Gemäß § 258 Abs. 1 StGB wird derjenige zu einer Freiheitsstrafe (siehe Freiheitsstrafe) bis zu 5 Jahren oder mit Geldstrafe (siehe Geldstrafe) wegen Strafvereitelung bestraft, der absichtlich oder wissentlich ganz oder teilweise vereitelt, dass ein anderer wegen einer rechtswidrigen Tat bestraft wird.

Es muss also zu erwarten sein, dass eine Strafe (siehe Strafen) verhängt wird. Dabei kommt jede Art von Strafe in Betracht.

Es muss zudem die Tat eines anderen vereitelt werden, d.h. Täter der Vortat und Täter der Strafvereitelung müssen personenverschieden sein. Eine Strafverteilung zu eigenen Gunsten erfüllt schon nicht den Tatbestand des § 258 Abs. 1 StGB.

Vereiteln ist jedes Besserstellen des Täters hinsichtlich der Strafverfolgung (Abs. 1) oder der Strafvollstreckung (Abs. 2), so z.B. wenn ein Schuldiger frei gesprochen wird oder eine geringere Strafe verhängt wird, als es rechtlich angezeigt gewesen wäre. Eine Tat wird schon dann vereitelt, wenn der Strafanspruch für eine geraume Zeit (mehr als 10 Tage) unverwirklicht bleibt, ein endgültiges Ausbleiben der Strafe ist hingegen nicht erforderlich.

Ein prozessual zulässiges Handeln des Strafverteidigers erfüllt nicht den Tatbestand der Strafvereitelung. Da er jedoch gleichzeitig Organ der Rechtspflege und Beistand des Beschuldigten ist, sind die Grenzen oft fließend. Besonders praxisrelevant ist die Beeinflussung von Zeugen durch den Strafverteidiger. Hat der Verteidiger bloße Zweifel an der Richtigkeit einer Zeugenaussage, darf er den Zeugen dennoch benennen. Benennt der Verteidiger hingegen einen Zeugen in dem Wissen, dass dieser dem Beschuldigten ein falsches Alibi geben wird, verstößt er gegen die ihm obliegende Wahrheitspflicht.
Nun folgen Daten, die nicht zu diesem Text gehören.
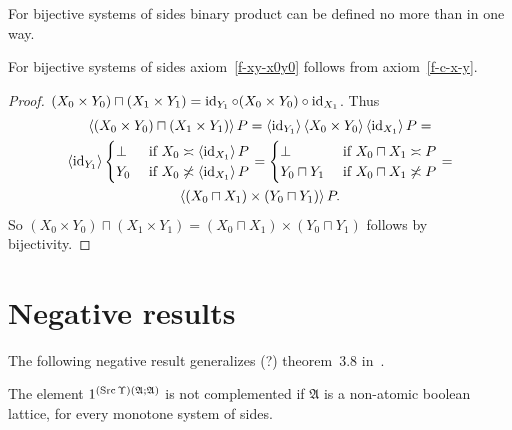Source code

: \begin{cor}
For bijective systems of sides binary product can be defined no more than in one way.
\end{cor}

\begin{prop}
For bijective systems of sides axiom~\ref{f-xy-x0y0} follows from axiom~\ref{f-c-x-y}.
\end{prop}

\begin{proof}
$(X_0\times Y_0)\sqcap(X_1\times Y_1) = \operatorname{id}_{Y_1}\circ(X_0\times Y_0)\circ\operatorname{id}_{X_1}$.
Thus
\begin{multline*}
\left\langle (X_0\times Y_0)\sqcap(X_1\times Y_1)\right\rangle P = \left\langle \operatorname{id}_{Y_1}\right\rangle\left\langle X_0\times Y_0\right\rangle\left\langle \operatorname{id}_{X_1}\right\rangle P = \\
\left\langle \operatorname{id}_{Y_1}\right\rangle\begin{cases}\bot&\text{ if }X_0\asymp\left\langle \operatorname{id}_{X_1}\right\rangle P\\Y_0&\text{ if }X_0\not\asymp\left\langle \operatorname{id}_{X_1}\right\rangle P\end{cases} =
\begin{cases}\bot&\text{ if }X_0\sqcap X_1\asymp P\\Y_0\sqcap Y_1&\text{ if }X_0\sqcap X_1\not\asymp P\end{cases} = \\
\left\langle (X_0\sqcap X_1)\times(Y_0\sqcap Y_1)\right\rangle P.
\end{multline*}
So $(X_0\times Y_0)\sqcap(X_1\times Y_1) = (X_0\sqcap X_1)\times(Y_0\sqcap Y_1)$ follows by bijectivity.
\end{proof}





\section{Negative results}

The following negative result generalizes (?) theorem~3.8 in~\cite{tprod-dist-lat}.

\begin{prop}
  The element $1^{(\operatorname{Src}\Upsilon)(\mathfrak{A}; \mathfrak{A})}$ is not
  complemented if $\mathfrak{A}$ is a non-atomic boolean lattice,
  for every monotone system of sides.
\end{prop}

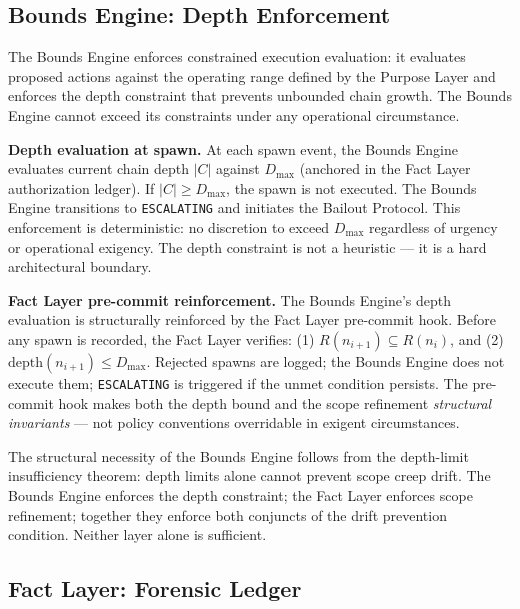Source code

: \subsection{Bounds Engine: Depth Enforcement}
\label{sec:rs-bounds}

The Bounds Engine enforces constrained execution evaluation: it evaluates proposed actions against the operating range defined by the Purpose Layer and enforces the depth constraint that prevents unbounded chain growth. The Bounds Engine cannot exceed its constraints under any operational circumstance.

\medskip
\noindent\textbf{Depth evaluation at spawn.} At each spawn event, the Bounds Engine evaluates current chain depth $|C|$ against $D_{\mathrm{max}}$ (anchored in the Fact Layer authorization ledger). If $|C| \geq D_{\mathrm{max}}$, the spawn is not executed. The Bounds Engine transitions to \texttt{ESCALATING} and initiates the Bailout Protocol. This enforcement is deterministic: no discretion to exceed $D_{\mathrm{max}}$ regardless of urgency or operational exigency. The depth constraint is not a heuristic — it is a hard architectural boundary.

\medskip
\noindent\textbf{Fact Layer pre-commit reinforcement.} The Bounds Engine's depth evaluation is structurally reinforced by the Fact Layer pre-commit hook. Before any spawn is recorded, the Fact Layer verifies: (1) $R(n_{i+1}) \subseteq R(n_i)$, and (2) $\mathrm{depth}(n_{i+1}) \leq D_{\mathrm{max}}$. Rejected spawns are logged; the Bounds Engine does not execute them; \texttt{ESCALATING} is triggered if the unmet condition persists. The pre-commit hook makes both the depth bound and the scope refinement \emph{structural invariants} — not policy conventions overridable in exigent circumstances.

The structural necessity of the Bounds Engine follows from the depth-limit insufficiency theorem: depth limits alone cannot prevent scope creep drift. The Bounds Engine enforces the depth constraint; the Fact Layer enforces scope refinement; together they enforce both conjuncts of the drift prevention condition. Neither layer alone is sufficient.

\subsection{Fact Layer: Forensic Ledger}
\label{sec:rs-fact-ledger}

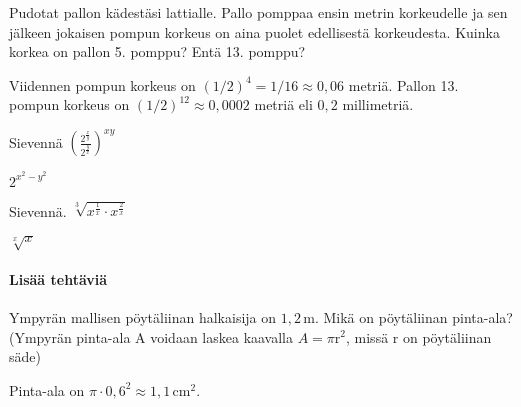 \begin{tehtavasivu}
\begin{tehtava}
\begin{vastaus}
\end{vastaus}
\end{tehtava}

\begin{tehtava}
        Pudotat pallon kädestäsi lattialle. Pallo pomppaa ensin metrin korkeudelle ja sen jälkeen jokaisen pompun korkeus on aina puolet edellisestä korkeudesta. Kuinka korkea on pallon 5. pomppu? Entä 13. pomppu?     
        \begin{vastaus}
        Viidennen pompun korkeus on $(1/2)^4=1/16 \approx 0,06$ metriä. Pallon 13. pompun korkeus on $(1/2)^{12} \approx 0,0002$ metriä eli $0,2$ millimetriä.
        \end{vastaus}
\end{tehtava}

\begin{tehtava}
Sievennä
$( \frac{2^{\frac{x}{y}}}{2^{\frac{y}{x}}} )^{xy}$
\begin{vastaus}
 $2^{x^2 - y^2}$
\end{vastaus}


\end{tehtava}

\begin{tehtava}
Sievennä.
$\sqrt[3]{ x^{\frac{1}{x}} \cdot x^{\frac{2}{x}} }$
 \begin{vastaus}
  $\sqrt[x]{x}$
 \end{vastaus}
\end{tehtava}
 
\paragraph*{Lisää tehtäviä}

    \begin{tehtava}
        Ympyrän mallisen pöytäliinan halkaisija on $1,2$\,m.  Mikä on pöytäliinan pinta-ala? (Ympyrän pinta-ala A voidaan laskea kaavalla $A=\pi\text{r}^2$, missä r on pöytäliinan säde)
        \begin{vastaus}
        Pinta-ala on $\pi \cdot 0,6^2 \approx 1,1\,$cm$^2$.
        \end{vastaus}
\end{tehtava}


\end{tehtavasivu}
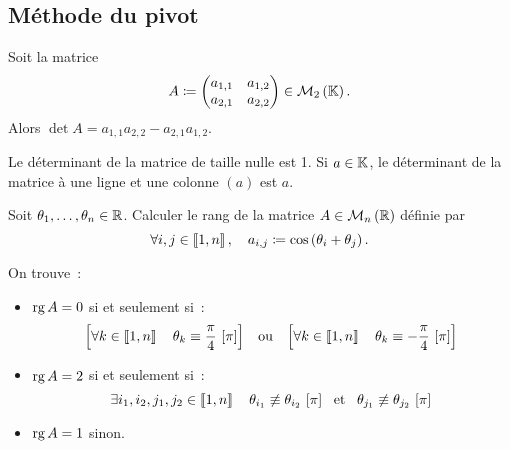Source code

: \documentclass{magnolia}
\begin{document}
\subsection{Méthode du pivot}

\begin{proposition}
Soit la matrice
\[A\coloneqq
  \begin{pmatrix}
  a_{1,1} & a_{1,2}\\
  a_{2,1} & a_{2,2}
  \end{pmatrix}\in\mathcal{M}_{2}\left(\mathbb{K}\right).\]
Alors $\det A=a_{1,1}a_{2,2}-a_{2,1}a_{1,2}$.
\end{proposition}

\begin{remarques}
\remarque Le déterminant de la matrice de taille nulle est 1.
\remarque Si $a \in\mathbb{K}$, le déterminant de la matrice  à une ligne et une colonne $(a)$
  est $a$. 
\end{remarques}
\vspace{2ex}
\begin{exoUnique}
\exo Soit $\theta_1,\ldots,\theta_n\in\mathbb{R}$. Calculer le rang de la matrice
  $A\in\mathcal{M}_{n}\left(\mathbb{R}\right)$ définie par
  \[\forall i,j\in\left\llbracket 1,n\right\rrbracket ,\quad a_{i,j}\coloneqq\cos\left(\theta_i+\theta_j\right).\]   
  \begin{sol}
  On trouve~:
  \begin{itemize}
  \item $\operatorname{rg} A=0$ si et seulement si~:
    \[\left[\forall k\in\left\llbracket 1,n\right\rrbracket \quad \theta_k \equiv \frac{\pi}{4}\ [\pi]\right]
      \quad\!\text{ou}\quad\!
      \left[\forall k\in\left\llbracket 1,n\right\rrbracket \quad \theta_k \equiv -\frac{\pi}{4}\ [\pi]\right]\]
  \item $\operatorname{rg} A=2$ si et seulement si~:
    \[\exists i_1,i_2,j_1,j_2\in\left\llbracket 1,n\right\rrbracket \quad
      \theta_{i_1}\not\equiv \theta_{i_2}\ [\pi] \quad\!\text{et}\quad\!
      \theta_{j_1}\not\equiv \theta_{j_2}\ [\pi]\]
  \item $\operatorname{rg} A=1$ sinon.
  \end{itemize}
  \end{sol}
\end{exoUnique}

\end{document}
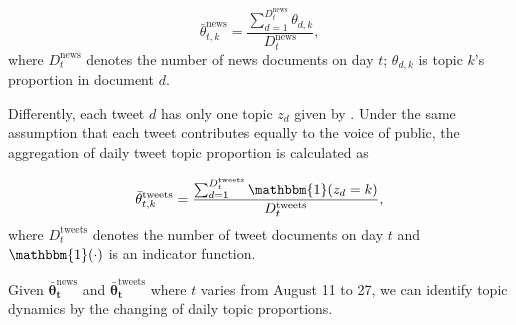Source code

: \begin{equation}
\bar{\theta}_{t,k}^{\mathrm{news}}=\frac{\sum_{d=1}^{D_t^{\mathrm{news}}} \theta_{d,k}}{D_t^{\mathrm{news}}},
\end{equation}
where $D_t^{\mathrm{news}}$ denotes the number of news documents on day $t$; $\theta_{d,k}$ is topic $k$'s proportion in document $d$.

Differently, each tweet $d$ has only one topic $z_d$ given by \stlda. Under the same assumption that each tweet contributes equally to the voice of public, the aggregation of daily tweet topic proportion is calculated as

\begin{equation}
\bar{\theta}_{t,k}^{\mathrm{tweets}} = \frac{\sum_{d=1}^{D_t^{\mathrm{tweets}}} \mathbbm{1}(z_d=k)}{D_t^{\mathrm{tweets}}},
\end{equation}
where $D_t^{\mathrm{tweets}}$ denotes the number of tweet documents on day $t$ and $\mathbbm{1}(\cdot)$ is an indicator function.

Given $\bm{\bar{\theta}_t^{\mathrm{news}}}$ and $\bm{\bar{\theta}_t^{\mathrm{tweets}}}$ where $t$ varies from August 11 to 27, we can identify topic dynamics by the changing of daily topic proportions.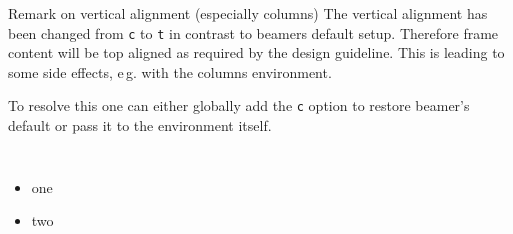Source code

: \documentclass[
    english,
    accentcolor=9c,
    design=2023,
    logofile=hulogo.pdf,
]{tudabeamer}
\newcommand*{\code}[1]{\texttt{#1}}
\begin{document}
\begin{frame}{Remark on vertical alignment (especially columns)}
    The vertical alignment has been changed from \code{c} to \code{t} in contrast to beamers default setup.
    Therefore frame content will be top aligned as required by the design guideline.
    This is leading to some side effects,  e\,g. with the columns environment.

    To resolve this one can either globally add the \code{c} option to restore beamer's default or pass it to the environment itself.

    \begin{columns}[onlytextwidth,c]
        \begin{itemize}
            \item one
            \item two
        \end{itemize}
    \end{columns}
\end{frame}
\end{document}
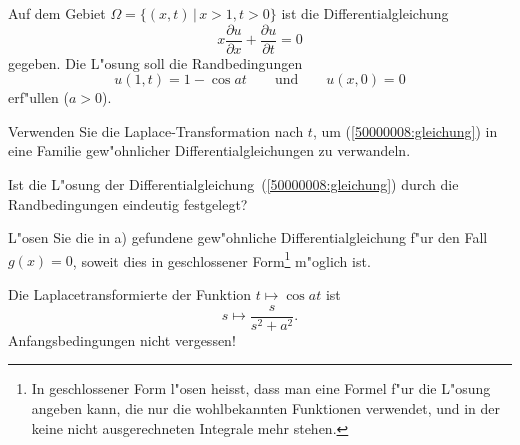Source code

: Auf dem Gebiet $\Omega=\{(x,t)\,|\, x>1,t > 0\}$
ist die Differentialgleichung
\begin{equation}
x\frac{\partial u}{\partial x}+\frac{\partial u}{\partial t}=0
\label{50000008:gleichung}
\end{equation}
gegeben. Die L"osung soll die Randbedingungen
\[
u(1,t)=1-\cos at
\qquad
\text{und}
\qquad
u(x,0)=0
\]
erf"ullen ($a > 0$).
\begin{teilaufgaben}
\item Verwenden Sie die Laplace-Transformation nach $t$,
um (\ref{50000008:gleichung}) in eine Familie gew"ohnlicher
Differentialgleichungen zu verwandeln.
\item 
Ist die L"osung der Differentialgleichung~(\ref{50000008:gleichung}) durch
die Randbedingungen eindeutig festgelegt?
\item
L"osen Sie die in a) gefundene gew"ohnliche Differentialgleichung f"ur den Fall
$g(x)=0$, soweit dies in geschlossener Form\footnote{In geschlossener Form
l"osen heisst, dass man eine Formel f"ur die L"osung angeben kann, die 
nur die wohlbekannten Funktionen verwendet, und in der keine nicht
ausgerechneten Integrale mehr stehen.
} m"oglich ist.
\end{teilaufgaben}

\begin{hinweis}
Die Laplacetransformierte der Funktion $t\mapsto\cos at$ ist
\[
s\mapsto
\frac{s}{s^2+a^2}.
\]
Anfangsbedingungen nicht vergessen!
\end{hinweis}

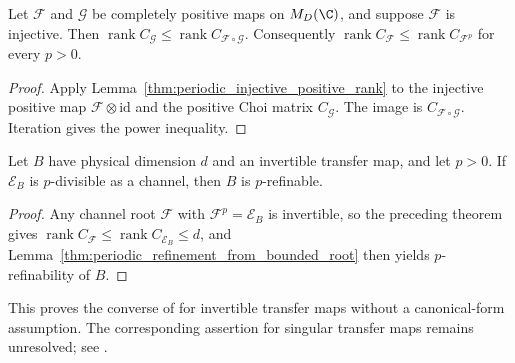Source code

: \begin{lemma}
    \label{thm:periodic_injective_composition_choi_rank}
    \leanok
    Let $\mathcal F$ and $\mathcal G$ be completely positive maps on
    $M_D(\C)$, and suppose $\mathcal F$ is injective. Then
    $\operatorname{rank}C_{\mathcal G}\le
        \operatorname{rank}C_{\mathcal F\circ\mathcal G}$.
    Consequently $\operatorname{rank}C_{\mathcal F}\le
        \operatorname{rank}C_{\mathcal F^p}$ for every $p>0$.
\end{lemma}

\begin{proof}\leanok
    Apply Lemma~\ref{thm:periodic_injective_positive_rank} to the
    injective positive map $\mathcal F\otimes\mathrm{id}$ and the
    positive Choi matrix $C_{\mathcal G}$. The image is
    $C_{\mathcal F\circ\mathcal G}$. Iteration gives the power inequality.
\end{proof}

\begin{lemma}
    \label{thm:periodic_refinement_injective_transfer}
    \leanok
    Let $B$ have physical dimension $d$ and an invertible transfer map,
    and let $p>0$. If $\mathcal E_B$ is $p$-divisible as a channel,
    then $B$ is $p$-refinable.
\end{lemma}

\begin{proof}\leanok
    Any channel root $\mathcal F$ with $\mathcal F^p=\mathcal E_B$ is
    invertible, so the preceding theorem gives
    $\operatorname{rank}C_{\mathcal F}\le
        \operatorname{rank}C_{\mathcal E_B}\le d$,
    and Lemma~\ref{thm:periodic_refinement_from_bounded_root} then yields
    $p$-refinability of $B$.
\end{proof}

\begin{remark}
    This proves the converse of
    \cite[Theorem~4.1]{DeLasCuevas2017Irreducible} for invertible transfer
    maps without a canonical-form assumption. The corresponding assertion
    for singular transfer maps remains unresolved; see
    \cite{gap:dccsp17_root_kraus_rank_thm41}.
\end{remark}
Aus § 258 Abs. 5 StGB folgt, dass die Anstiftung eines Vortatbeteiligten zu einer ihn begünstigenden Strafvereitelung nicht strafbar ist. Ebenso bleibt derjenige nach § 258 Abs. 6 StGB straffrei, der eine Strafvereitelung zu Gunsten eines Angehörigen begeht.

Wird die Strafvereitelung von einem Amtsträger (siehe Amtsdelikte) begangen, droht gemäß § 258 a StGB eine höhere Strafe, nämlich eine Freiheitsstraße von 6 Monaten bis 5 Jahren. Eine Geldstrafe kommt nur noch in minder schweren Fällen in Betracht.